_RECORDS PROVIDED:_
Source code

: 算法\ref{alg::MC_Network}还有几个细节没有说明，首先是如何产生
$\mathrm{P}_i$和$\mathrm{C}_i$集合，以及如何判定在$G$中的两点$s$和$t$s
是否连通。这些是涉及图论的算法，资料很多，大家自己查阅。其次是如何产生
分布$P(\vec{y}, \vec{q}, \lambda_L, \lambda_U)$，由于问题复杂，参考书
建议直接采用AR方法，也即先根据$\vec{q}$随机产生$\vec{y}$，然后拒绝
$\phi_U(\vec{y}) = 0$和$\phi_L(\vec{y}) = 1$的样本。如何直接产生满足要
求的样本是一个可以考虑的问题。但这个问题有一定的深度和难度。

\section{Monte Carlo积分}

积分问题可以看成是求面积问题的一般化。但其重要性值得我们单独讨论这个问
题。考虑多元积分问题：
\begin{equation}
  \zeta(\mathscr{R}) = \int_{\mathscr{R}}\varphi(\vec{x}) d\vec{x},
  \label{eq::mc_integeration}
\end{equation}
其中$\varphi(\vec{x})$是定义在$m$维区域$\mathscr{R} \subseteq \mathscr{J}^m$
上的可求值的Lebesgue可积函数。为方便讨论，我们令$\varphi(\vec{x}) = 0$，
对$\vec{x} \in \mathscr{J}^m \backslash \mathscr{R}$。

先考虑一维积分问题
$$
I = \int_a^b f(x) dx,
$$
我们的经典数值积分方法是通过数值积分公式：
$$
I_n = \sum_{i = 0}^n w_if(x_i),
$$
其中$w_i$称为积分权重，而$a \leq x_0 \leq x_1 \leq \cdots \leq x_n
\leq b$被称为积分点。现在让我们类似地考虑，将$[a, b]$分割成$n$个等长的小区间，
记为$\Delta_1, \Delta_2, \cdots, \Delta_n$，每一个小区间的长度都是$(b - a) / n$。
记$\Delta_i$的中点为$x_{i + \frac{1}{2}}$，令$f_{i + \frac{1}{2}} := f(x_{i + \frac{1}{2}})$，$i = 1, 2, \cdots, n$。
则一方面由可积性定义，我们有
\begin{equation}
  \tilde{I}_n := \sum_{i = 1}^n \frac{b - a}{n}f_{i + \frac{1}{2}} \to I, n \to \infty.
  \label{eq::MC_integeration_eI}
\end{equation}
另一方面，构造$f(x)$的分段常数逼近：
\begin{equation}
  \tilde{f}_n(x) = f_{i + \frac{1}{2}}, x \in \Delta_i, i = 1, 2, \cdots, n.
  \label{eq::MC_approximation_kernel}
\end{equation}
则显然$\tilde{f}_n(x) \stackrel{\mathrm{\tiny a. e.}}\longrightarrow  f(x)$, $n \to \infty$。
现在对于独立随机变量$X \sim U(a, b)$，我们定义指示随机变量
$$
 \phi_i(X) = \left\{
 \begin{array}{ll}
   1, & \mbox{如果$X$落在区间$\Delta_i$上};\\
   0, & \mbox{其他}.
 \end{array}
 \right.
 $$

_EXERCISE REQUIREMENTS:_
Reproduce verbatim the range of lines that opens the records and closes with the line containing "记为$\Delta_1, \Delta_2, \cdots, \Delta_n$，每一个小区间的长度都是$(b". Omit everything after it.

_REPLY TO THE TASK:_
Source code

: 算法\ref{alg::MC_Network}还有几个细节没有说明，首先是如何产生
$\mathrm{P}_i$和$\mathrm{C}_i$集合，以及如何判定在$G$中的两点$s$和$t$s
是否连通。这些是涉及图论的算法，资料很多，大家自己查阅。其次是如何产生
分布$P(\vec{y}, \vec{q}, \lambda_L, \lambda_U)$，由于问题复杂，参考书
建议直接采用AR方法，也即先根据$\vec{q}$随机产生$\vec{y}$，然后拒绝
$\phi_U(\vec{y}) = 0$和$\phi_L(\vec{y}) = 1$的样本。如何直接产生满足要
求的样本是一个可以考虑的问题。但这个问题有一定的深度和难度。

\section{Monte Carlo积分}

积分问题可以看成是求面积问题的一般化。但其重要性值得我们单独讨论这个问
题。考虑多元积分问题：
\begin{equation}
  \zeta(\mathscr{R}) = \int_{\mathscr{R}}\varphi(\vec{x}) d\vec{x},
  \label{eq::mc_integeration}
\end{equation}
其中$\varphi(\vec{x})$是定义在$m$维区域$\mathscr{R} \subseteq \mathscr{J}^m$
上的可求值的Lebesgue可积函数。为方便讨论，我们令$\varphi(\vec{x}) = 0$，
对$\vec{x} \in \mathscr{J}^m \backslash \mathscr{R}$。

先考虑一维积分问题
$$
I = \int_a^b f(x) dx,
$$
我们的经典数值积分方法是通过数值积分公式：
$$
I_n = \sum_{i = 0}^n w_if(x_i),
$$
其中$w_i$称为积分权重，而$a \leq x_0 \leq x_1 \leq \cdots \leq x_n
\leq b$被称为积分点。现在让我们类似地考虑，将$[a, b]$分割成$n$个等长的小区间，
记为$\Delta_1, \Delta_2, \cdots, \Delta_n$，每一个小区间的长度都是$(b - a) / n$。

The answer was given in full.